Assignment => Reproduce exactly the lines below, from the first through the one containing "## Benchmark", and nothing more.

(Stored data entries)
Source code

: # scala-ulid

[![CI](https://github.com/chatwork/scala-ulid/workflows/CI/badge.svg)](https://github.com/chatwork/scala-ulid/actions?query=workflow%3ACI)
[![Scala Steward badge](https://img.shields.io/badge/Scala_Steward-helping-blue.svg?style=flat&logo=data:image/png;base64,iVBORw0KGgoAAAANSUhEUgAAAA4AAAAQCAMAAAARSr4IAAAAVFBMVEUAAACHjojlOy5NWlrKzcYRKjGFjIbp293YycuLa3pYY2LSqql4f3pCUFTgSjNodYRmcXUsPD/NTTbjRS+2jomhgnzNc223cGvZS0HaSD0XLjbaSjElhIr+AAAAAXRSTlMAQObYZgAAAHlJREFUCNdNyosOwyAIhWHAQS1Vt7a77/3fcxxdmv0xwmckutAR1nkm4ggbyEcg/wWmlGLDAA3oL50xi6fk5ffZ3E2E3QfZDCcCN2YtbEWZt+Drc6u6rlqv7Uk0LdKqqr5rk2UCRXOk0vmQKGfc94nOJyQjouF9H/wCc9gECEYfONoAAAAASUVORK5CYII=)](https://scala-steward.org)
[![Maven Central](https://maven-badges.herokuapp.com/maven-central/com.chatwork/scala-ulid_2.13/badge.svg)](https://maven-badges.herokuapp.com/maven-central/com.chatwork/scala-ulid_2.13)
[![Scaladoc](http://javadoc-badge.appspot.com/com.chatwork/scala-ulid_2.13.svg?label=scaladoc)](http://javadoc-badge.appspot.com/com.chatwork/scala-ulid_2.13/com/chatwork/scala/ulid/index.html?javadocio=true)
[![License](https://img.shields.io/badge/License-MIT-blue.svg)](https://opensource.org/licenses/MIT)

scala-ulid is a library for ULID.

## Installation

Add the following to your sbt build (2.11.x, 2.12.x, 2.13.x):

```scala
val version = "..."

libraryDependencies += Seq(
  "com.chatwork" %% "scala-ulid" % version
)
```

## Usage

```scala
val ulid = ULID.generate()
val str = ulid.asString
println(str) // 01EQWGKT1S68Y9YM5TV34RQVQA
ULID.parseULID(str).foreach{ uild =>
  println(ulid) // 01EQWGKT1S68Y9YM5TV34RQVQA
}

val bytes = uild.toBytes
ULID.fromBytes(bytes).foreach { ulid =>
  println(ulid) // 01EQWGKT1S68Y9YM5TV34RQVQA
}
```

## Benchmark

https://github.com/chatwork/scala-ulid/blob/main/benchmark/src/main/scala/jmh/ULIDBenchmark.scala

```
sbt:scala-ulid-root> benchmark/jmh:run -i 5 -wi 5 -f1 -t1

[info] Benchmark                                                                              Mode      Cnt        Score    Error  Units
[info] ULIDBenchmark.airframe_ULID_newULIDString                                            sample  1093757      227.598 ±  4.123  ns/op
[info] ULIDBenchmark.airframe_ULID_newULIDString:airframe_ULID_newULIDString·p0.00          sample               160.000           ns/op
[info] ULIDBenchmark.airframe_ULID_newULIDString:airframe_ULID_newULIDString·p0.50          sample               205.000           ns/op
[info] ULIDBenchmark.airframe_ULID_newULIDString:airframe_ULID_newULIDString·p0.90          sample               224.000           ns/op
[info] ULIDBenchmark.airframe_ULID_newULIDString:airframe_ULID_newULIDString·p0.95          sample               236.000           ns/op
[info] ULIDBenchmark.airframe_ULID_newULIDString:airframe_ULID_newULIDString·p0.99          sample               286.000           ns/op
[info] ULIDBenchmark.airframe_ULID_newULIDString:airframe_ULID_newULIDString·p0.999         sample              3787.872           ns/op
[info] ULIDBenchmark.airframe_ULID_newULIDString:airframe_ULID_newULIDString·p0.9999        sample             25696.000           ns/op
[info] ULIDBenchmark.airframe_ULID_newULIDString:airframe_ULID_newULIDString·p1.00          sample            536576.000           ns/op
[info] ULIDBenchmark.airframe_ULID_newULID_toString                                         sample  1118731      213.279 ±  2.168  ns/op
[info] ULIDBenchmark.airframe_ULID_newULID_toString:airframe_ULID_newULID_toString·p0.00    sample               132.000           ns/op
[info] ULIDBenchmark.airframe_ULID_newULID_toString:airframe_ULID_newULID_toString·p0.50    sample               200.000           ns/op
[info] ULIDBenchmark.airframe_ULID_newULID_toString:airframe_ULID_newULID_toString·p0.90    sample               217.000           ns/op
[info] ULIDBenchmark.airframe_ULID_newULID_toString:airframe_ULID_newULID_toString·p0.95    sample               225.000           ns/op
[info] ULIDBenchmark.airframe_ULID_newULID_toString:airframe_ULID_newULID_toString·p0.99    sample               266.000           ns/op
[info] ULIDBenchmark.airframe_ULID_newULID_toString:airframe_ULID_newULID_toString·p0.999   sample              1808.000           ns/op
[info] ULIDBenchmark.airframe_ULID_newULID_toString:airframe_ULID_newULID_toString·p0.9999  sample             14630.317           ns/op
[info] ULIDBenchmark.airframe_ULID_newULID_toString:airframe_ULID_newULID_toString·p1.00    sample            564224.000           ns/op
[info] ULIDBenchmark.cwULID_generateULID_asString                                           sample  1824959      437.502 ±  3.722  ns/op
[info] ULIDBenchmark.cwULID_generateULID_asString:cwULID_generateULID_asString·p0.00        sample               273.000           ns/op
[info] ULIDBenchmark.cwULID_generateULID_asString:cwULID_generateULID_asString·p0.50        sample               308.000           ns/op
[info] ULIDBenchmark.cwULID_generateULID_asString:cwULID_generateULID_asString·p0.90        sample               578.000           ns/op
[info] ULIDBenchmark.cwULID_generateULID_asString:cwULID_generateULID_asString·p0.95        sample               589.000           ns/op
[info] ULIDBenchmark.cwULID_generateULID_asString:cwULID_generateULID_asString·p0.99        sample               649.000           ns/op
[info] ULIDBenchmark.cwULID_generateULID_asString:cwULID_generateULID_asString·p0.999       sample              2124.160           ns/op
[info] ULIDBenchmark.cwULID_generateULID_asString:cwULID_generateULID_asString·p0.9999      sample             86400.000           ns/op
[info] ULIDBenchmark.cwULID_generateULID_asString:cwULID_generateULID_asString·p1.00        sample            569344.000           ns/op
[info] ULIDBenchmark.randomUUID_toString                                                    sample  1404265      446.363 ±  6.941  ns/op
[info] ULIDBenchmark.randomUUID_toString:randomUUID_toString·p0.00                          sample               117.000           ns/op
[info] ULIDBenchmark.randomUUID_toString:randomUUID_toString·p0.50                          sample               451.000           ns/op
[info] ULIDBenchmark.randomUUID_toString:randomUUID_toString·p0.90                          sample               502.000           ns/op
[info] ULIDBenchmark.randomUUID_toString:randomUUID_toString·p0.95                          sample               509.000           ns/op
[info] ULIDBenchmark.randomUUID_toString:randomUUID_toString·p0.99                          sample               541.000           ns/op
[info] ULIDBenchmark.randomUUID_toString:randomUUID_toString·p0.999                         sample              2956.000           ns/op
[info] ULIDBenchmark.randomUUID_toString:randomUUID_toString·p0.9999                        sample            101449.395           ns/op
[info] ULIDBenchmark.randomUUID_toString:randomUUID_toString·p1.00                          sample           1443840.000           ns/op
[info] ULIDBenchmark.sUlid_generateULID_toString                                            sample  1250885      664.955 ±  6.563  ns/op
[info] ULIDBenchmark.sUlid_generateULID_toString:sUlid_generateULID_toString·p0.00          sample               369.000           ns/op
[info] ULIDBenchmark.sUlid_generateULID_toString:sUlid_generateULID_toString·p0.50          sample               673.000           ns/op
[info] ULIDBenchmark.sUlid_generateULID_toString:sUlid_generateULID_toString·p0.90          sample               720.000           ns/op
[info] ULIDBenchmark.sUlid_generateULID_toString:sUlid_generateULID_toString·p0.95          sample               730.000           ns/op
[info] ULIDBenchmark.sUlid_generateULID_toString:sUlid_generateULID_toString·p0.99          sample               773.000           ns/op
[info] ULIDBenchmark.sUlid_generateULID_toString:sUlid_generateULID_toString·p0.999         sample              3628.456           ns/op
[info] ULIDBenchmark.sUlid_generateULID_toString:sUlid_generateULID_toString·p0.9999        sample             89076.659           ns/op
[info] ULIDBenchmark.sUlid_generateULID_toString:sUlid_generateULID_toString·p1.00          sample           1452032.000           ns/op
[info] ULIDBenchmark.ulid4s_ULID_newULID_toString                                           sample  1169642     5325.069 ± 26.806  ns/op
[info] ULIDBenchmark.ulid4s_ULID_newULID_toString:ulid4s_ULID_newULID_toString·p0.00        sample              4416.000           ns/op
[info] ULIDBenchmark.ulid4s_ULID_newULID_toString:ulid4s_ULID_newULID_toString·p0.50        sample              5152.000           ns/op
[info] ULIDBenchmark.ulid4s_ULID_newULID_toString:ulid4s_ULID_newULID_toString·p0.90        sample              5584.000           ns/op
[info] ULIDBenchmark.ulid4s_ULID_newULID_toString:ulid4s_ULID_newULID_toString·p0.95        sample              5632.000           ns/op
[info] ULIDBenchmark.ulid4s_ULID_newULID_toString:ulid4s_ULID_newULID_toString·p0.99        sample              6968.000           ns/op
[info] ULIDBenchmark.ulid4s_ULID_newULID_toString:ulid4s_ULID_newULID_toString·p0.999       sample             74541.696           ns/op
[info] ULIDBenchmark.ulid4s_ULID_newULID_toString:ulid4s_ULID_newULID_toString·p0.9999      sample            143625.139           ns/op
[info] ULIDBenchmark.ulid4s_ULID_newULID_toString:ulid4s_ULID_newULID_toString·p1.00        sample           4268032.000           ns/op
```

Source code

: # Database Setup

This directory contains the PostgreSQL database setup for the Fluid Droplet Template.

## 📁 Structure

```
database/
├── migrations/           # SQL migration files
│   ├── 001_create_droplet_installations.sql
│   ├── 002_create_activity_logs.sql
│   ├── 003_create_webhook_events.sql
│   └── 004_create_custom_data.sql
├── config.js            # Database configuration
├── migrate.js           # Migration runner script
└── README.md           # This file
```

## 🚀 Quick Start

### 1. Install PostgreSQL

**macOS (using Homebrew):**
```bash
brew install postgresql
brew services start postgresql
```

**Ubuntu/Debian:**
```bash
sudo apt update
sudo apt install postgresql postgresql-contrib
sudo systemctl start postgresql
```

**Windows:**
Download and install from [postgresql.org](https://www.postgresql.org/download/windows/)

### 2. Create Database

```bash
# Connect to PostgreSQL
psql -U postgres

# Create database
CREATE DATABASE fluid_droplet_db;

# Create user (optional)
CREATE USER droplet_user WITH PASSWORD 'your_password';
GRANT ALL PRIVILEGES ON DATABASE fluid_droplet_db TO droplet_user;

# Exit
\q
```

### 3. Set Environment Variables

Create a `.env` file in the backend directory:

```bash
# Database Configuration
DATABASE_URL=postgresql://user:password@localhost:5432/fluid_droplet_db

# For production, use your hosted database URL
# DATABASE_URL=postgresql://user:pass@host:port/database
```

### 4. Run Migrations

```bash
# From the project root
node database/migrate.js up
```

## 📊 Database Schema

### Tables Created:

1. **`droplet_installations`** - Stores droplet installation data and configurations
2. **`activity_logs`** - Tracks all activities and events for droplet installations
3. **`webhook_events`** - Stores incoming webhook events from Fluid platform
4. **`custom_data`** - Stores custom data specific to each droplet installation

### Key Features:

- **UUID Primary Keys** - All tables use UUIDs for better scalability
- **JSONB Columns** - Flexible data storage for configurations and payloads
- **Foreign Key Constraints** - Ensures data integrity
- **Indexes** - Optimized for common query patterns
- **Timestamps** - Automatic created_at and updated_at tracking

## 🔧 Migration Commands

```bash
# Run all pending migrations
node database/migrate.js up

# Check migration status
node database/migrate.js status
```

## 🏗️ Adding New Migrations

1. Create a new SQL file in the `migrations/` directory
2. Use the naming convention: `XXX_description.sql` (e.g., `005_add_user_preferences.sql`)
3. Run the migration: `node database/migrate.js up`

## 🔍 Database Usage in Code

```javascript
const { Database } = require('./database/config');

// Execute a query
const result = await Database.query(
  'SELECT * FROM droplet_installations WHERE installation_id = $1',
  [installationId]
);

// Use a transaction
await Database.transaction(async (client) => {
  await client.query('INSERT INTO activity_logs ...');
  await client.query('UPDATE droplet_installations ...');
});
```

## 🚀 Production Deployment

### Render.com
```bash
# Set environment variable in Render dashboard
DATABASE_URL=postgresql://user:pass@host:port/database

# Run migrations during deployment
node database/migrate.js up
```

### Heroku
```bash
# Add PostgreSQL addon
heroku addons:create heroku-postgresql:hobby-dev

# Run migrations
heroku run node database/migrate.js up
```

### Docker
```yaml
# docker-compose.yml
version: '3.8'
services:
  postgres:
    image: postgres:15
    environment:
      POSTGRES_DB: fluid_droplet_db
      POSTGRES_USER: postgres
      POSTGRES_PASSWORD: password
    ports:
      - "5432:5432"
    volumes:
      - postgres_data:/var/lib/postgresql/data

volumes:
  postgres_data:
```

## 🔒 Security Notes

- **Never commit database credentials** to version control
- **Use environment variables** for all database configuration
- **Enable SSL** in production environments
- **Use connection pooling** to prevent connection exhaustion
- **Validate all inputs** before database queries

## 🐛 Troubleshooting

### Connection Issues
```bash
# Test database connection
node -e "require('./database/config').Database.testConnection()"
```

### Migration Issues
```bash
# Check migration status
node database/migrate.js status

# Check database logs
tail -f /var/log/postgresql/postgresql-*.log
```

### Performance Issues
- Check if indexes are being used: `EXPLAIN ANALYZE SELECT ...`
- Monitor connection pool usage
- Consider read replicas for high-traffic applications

Response area =>
Source code

: # scala-ulid

[![CI](https://github.com/chatwork/scala-ulid/workflows/CI/badge.svg)](https://github.com/chatwork/scala-ulid/actions?query=workflow%3ACI)
[![Scala Steward badge](https://img.shields.io/badge/Scala_Steward-helping-blue.svg?style=flat&logo=data:image/png;base64,iVBORw0KGgoAAAANSUhEUgAAAA4AAAAQCAMAAAARSr4IAAAAVFBMVEUAAACHjojlOy5NWlrKzcYRKjGFjIbp293YycuLa3pYY2LSqql4f3pCUFTgSjNodYRmcXUsPD/NTTbjRS+2jomhgnzNc223cGvZS0HaSD0XLjbaSjElhIr+AAAAAXRSTlMAQObYZgAAAHlJREFUCNdNyosOwyAIhWHAQS1Vt7a77/3fcxxdmv0xwmckutAR1nkm4ggbyEcg/wWmlGLDAA3oL50xi6fk5ffZ3E2E3QfZDCcCN2YtbEWZt+Drc6u6rlqv7Uk0LdKqqr5rk2UCRXOk0vmQKGfc94nOJyQjouF9H/wCc9gECEYfONoAAAAASUVORK5CYII=)](https://scala-steward.org)
[![Maven Central](https://maven-badges.herokuapp.com/maven-central/com.chatwork/scala-ulid_2.13/badge.svg)](https://maven-badges.herokuapp.com/maven-central/com.chatwork/scala-ulid_2.13)
[![Scaladoc](http://javadoc-badge.appspot.com/com.chatwork/scala-ulid_2.13.svg?label=scaladoc)](http://javadoc-badge.appspot.com/com.chatwork/scala-ulid_2.13/com/chatwork/scala/ulid/index.html?javadocio=true)
[![License](https://img.shields.io/badge/License-MIT-blue.svg)](https://opensource.org/licenses/MIT)

scala-ulid is a library for ULID.

## Installation

Add the following to your sbt build (2.11.x, 2.12.x, 2.13.x):

```scala
val version = "..."

libraryDependencies += Seq(
  "com.chatwork" %% "scala-ulid" % version
)
```

## Usage

```scala
val ulid = ULID.generate()
val str = ulid.asString
println(str) // 01EQWGKT1S68Y9YM5TV34RQVQA
ULID.parseULID(str).foreach{ uild =>
  println(ulid) // 01EQWGKT1S68Y9YM5TV34RQVQA
}

val bytes = uild.toBytes
ULID.fromBytes(bytes).foreach { ulid =>
  println(ulid) // 01EQWGKT1S68Y9YM5TV34RQVQA
}
```

## Benchmark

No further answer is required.